In June, Mr Binnert sent out a survey to our community. Through the help of Mr Wang’s analysis, we have data on: our families who have no alternate caregiver and will likely need additional support; the failures and successes of our last semester in terms of remote learning; students who are less likely to have reliable internet service and devices equipped to support remote learning; and on those students with IEPs and 504 plans that make remote learning particularly difficult.
Through teacher feedback, it was clear that starting with a pure remote model will help provide more consistency of instruction within courses and across classes. Trying to juggle being in the classroom as well as online simultaneously is very difficult and more preparation time is required.
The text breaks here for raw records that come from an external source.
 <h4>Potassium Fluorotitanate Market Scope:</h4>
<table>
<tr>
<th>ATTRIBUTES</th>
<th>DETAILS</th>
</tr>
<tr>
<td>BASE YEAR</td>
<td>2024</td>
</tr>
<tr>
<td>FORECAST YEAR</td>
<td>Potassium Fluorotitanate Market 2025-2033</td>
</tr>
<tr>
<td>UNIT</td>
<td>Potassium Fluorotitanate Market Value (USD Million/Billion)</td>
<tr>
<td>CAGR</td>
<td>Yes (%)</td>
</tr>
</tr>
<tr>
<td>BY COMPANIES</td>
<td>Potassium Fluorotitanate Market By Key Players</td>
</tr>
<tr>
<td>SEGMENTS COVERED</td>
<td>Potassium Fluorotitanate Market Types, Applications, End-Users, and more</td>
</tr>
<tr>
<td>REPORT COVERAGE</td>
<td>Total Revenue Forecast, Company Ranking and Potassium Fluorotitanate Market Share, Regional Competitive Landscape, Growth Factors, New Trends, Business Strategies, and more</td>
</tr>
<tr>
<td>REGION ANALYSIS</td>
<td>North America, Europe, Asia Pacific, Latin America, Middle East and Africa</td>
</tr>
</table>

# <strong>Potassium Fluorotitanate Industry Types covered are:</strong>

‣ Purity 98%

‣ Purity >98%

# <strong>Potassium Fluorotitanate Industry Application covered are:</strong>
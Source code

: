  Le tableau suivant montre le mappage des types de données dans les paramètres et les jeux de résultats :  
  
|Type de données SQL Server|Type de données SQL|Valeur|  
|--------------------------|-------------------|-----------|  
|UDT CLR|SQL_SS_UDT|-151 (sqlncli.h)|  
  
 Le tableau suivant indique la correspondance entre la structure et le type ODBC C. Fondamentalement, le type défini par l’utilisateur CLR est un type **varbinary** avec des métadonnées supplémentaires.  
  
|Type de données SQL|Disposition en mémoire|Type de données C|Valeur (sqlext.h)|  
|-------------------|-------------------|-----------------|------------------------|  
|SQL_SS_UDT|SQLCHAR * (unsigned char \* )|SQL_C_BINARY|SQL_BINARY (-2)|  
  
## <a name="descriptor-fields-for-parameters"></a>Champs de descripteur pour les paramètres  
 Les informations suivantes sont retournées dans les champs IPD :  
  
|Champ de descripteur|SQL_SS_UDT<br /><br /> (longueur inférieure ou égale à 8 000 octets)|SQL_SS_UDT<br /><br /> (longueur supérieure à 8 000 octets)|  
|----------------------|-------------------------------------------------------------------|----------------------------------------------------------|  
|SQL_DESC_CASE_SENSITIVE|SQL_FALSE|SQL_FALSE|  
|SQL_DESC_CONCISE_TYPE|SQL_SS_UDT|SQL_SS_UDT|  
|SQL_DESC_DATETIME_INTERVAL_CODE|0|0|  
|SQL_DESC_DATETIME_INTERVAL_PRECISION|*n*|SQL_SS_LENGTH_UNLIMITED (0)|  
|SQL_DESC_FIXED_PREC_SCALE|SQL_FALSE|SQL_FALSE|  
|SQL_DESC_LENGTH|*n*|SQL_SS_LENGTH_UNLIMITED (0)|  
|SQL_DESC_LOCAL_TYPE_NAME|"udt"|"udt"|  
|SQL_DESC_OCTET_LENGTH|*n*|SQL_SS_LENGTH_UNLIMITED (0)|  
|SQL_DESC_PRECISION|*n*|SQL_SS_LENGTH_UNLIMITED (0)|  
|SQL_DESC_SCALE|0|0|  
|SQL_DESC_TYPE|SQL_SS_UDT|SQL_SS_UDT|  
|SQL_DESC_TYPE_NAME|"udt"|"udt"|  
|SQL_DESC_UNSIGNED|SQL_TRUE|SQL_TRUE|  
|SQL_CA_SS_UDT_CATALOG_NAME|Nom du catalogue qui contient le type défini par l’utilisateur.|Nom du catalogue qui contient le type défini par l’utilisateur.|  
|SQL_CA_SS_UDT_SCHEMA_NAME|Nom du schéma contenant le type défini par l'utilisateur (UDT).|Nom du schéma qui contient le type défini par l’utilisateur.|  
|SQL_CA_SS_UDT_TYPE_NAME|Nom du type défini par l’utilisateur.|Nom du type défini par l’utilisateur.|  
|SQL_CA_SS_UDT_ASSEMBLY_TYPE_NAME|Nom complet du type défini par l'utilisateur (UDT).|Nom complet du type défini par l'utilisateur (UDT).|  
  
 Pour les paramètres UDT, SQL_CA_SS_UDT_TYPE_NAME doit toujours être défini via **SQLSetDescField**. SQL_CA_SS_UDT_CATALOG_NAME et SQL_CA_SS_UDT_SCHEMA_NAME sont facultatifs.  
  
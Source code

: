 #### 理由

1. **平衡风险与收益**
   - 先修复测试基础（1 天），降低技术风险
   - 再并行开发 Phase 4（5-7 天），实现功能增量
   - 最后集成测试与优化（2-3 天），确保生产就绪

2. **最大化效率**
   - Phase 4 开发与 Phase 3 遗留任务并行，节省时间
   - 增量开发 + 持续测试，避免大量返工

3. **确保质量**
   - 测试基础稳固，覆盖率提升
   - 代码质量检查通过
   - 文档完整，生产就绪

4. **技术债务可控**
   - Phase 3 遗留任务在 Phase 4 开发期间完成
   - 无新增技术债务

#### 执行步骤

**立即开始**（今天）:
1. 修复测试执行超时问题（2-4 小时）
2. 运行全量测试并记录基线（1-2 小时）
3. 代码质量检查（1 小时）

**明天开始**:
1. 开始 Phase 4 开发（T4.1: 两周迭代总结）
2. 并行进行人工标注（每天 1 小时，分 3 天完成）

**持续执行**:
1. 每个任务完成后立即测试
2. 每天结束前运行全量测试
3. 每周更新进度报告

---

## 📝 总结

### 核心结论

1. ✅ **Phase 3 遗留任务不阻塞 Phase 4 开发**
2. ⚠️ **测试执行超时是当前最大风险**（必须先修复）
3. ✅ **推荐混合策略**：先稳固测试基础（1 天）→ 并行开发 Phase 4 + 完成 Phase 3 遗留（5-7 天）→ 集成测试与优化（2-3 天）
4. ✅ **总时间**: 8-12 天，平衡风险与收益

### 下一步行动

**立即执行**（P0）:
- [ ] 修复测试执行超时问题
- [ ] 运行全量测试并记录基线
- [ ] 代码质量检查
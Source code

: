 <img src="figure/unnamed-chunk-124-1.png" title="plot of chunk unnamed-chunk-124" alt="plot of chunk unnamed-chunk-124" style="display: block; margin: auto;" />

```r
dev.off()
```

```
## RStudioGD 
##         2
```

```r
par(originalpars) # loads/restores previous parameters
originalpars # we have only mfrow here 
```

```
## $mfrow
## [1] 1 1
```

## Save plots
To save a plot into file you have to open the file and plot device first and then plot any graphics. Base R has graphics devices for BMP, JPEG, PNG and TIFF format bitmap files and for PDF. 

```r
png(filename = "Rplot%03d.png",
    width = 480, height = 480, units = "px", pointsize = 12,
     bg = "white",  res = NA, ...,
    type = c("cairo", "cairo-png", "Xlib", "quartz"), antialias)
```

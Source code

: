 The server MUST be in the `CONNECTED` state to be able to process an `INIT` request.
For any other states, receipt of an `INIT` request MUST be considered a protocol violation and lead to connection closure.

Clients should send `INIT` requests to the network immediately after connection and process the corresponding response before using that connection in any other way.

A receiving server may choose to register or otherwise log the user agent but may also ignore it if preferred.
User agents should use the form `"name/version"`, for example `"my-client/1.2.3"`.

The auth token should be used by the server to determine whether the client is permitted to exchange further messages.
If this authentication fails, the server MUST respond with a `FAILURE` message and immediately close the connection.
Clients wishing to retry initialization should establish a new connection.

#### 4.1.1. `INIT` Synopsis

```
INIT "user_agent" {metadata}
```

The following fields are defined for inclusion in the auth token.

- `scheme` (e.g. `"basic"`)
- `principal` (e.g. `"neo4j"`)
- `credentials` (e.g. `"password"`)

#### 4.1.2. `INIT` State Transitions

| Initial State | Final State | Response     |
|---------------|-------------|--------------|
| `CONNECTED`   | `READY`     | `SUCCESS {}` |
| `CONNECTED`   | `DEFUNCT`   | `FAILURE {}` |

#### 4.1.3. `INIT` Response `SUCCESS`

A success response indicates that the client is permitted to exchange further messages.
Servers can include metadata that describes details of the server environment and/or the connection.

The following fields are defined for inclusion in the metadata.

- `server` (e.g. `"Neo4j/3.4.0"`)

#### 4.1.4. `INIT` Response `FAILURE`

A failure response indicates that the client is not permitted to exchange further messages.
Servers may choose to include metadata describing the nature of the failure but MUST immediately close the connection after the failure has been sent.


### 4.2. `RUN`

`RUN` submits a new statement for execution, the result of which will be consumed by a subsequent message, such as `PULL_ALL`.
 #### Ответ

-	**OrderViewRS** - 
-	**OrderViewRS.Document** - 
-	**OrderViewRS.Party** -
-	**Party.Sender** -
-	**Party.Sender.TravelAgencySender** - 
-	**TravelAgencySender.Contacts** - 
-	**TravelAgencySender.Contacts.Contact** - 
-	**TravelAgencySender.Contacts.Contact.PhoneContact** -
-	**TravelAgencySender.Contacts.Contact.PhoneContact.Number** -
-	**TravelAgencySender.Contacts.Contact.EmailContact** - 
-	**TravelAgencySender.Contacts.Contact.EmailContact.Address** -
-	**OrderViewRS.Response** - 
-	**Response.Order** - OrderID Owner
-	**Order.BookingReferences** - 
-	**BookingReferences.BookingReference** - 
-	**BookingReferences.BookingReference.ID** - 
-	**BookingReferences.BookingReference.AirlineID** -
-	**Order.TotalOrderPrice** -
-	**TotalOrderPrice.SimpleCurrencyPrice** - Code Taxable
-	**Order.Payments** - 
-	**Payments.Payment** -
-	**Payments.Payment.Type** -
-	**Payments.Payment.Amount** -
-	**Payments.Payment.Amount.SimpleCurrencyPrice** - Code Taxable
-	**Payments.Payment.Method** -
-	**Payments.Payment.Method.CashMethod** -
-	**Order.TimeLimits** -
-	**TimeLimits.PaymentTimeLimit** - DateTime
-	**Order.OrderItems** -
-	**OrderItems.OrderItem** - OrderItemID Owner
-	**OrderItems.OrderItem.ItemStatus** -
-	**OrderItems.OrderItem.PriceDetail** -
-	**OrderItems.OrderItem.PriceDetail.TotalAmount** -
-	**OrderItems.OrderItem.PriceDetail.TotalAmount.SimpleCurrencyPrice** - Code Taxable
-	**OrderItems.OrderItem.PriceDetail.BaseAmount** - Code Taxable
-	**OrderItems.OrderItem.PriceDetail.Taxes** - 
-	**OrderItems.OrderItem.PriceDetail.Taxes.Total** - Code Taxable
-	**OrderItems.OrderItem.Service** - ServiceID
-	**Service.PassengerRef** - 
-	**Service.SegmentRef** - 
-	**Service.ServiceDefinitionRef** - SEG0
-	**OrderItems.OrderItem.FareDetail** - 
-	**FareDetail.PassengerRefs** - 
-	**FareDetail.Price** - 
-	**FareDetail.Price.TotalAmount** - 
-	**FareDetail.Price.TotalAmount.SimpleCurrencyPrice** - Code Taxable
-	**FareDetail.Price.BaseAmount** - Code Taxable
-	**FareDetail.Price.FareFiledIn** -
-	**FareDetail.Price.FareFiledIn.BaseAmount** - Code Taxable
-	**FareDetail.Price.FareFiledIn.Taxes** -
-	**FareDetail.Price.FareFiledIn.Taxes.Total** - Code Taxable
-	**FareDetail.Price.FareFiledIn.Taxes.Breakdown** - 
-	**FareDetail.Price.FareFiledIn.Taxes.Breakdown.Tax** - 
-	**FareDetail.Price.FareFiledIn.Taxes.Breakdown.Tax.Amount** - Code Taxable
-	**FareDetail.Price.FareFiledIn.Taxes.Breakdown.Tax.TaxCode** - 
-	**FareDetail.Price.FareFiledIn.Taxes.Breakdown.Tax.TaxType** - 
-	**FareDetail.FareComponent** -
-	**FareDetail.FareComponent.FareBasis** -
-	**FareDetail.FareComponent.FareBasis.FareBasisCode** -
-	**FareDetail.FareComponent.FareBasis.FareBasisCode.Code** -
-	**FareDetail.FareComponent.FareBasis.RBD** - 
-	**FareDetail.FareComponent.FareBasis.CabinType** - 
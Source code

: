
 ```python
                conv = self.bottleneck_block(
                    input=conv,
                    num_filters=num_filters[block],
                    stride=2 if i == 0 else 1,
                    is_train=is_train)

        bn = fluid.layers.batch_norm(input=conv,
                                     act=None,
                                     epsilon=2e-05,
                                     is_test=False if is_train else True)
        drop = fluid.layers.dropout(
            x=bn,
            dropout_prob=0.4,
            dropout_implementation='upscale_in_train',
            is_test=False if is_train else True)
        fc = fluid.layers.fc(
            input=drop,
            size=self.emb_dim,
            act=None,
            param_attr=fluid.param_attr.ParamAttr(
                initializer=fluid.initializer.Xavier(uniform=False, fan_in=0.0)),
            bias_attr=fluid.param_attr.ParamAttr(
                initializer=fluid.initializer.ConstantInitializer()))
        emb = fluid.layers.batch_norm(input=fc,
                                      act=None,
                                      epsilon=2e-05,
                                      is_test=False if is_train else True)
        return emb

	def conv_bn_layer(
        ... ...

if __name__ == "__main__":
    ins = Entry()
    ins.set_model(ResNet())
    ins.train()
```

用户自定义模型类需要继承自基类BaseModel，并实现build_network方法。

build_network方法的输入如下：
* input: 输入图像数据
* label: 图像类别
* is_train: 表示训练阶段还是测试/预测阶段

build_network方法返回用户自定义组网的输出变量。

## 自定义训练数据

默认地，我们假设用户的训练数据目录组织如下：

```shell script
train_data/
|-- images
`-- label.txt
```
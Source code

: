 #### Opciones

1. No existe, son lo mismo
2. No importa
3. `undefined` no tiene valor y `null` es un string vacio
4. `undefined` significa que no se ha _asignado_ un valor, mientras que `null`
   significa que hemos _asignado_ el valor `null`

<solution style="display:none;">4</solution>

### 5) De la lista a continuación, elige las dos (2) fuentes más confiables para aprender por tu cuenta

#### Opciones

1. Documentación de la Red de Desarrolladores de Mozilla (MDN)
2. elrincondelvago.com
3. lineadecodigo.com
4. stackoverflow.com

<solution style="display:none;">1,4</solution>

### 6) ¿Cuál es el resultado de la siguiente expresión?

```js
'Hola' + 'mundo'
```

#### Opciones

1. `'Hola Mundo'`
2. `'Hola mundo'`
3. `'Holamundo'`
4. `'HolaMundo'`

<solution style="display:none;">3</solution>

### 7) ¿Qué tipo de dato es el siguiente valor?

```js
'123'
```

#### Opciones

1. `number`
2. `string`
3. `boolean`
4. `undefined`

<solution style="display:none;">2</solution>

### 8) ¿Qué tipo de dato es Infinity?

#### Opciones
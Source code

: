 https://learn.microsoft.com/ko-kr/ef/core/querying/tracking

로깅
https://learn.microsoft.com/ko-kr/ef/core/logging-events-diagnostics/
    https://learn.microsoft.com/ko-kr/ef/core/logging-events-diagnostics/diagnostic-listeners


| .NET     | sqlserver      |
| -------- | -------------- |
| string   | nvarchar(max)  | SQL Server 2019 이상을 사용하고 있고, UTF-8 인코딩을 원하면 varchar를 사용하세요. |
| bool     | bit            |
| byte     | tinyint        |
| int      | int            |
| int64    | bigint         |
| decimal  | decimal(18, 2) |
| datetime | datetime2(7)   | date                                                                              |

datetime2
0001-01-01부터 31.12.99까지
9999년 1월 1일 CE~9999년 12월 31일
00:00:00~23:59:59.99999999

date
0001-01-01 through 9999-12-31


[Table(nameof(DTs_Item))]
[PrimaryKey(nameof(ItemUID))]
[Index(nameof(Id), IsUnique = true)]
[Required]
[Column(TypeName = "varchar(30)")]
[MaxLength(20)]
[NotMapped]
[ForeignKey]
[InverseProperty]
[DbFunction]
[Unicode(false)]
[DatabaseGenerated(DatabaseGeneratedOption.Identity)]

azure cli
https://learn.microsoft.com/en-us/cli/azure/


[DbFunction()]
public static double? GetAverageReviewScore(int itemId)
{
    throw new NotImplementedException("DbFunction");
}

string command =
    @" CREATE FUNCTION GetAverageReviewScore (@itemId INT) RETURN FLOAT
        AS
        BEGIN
Looking forward, we recognize that systems that can consistently deliver remote student services—nutrition, safety, and mental-health support are paramount to providing a high quality education to our students.
We have to consider our school’s ability to create and consistently follow effective health and safety measures to mitigate the risk of infection. Our infrastructure, budget, supply chains, policies, and culture all contribute to our ability to operate safely in a hybrid environment.
We recognize that our crowded classes have less flexibility and that changes to our physical environment, such as no-touch bathrooms or upgraded ventilation, will in large part be unrealistic for our budget—especially given the short time frames involved and the current thinking in the Legislature regarding the CARES Act funding that has been provided to our schools.
CCPS leaders must consider a dizzying array of decisions and there are difficult trade-offs that will be made, using the best and most recent—but still incomplete—available evidence and the knowledge of own resources and constraints. As is the norm for the GC, these decisions involve parents, teachers, and students through surveys, public comments during GC meetings, and through our representative groups like the PAC.
As we and other schools reopen under a different plan in the future, we will confront a new set of challenges including possibly closing schools again in response to public-health needs. None of this work is easy, but the prize—students learning, parents working, a safe community and a virus in retreat—is worth fighting for.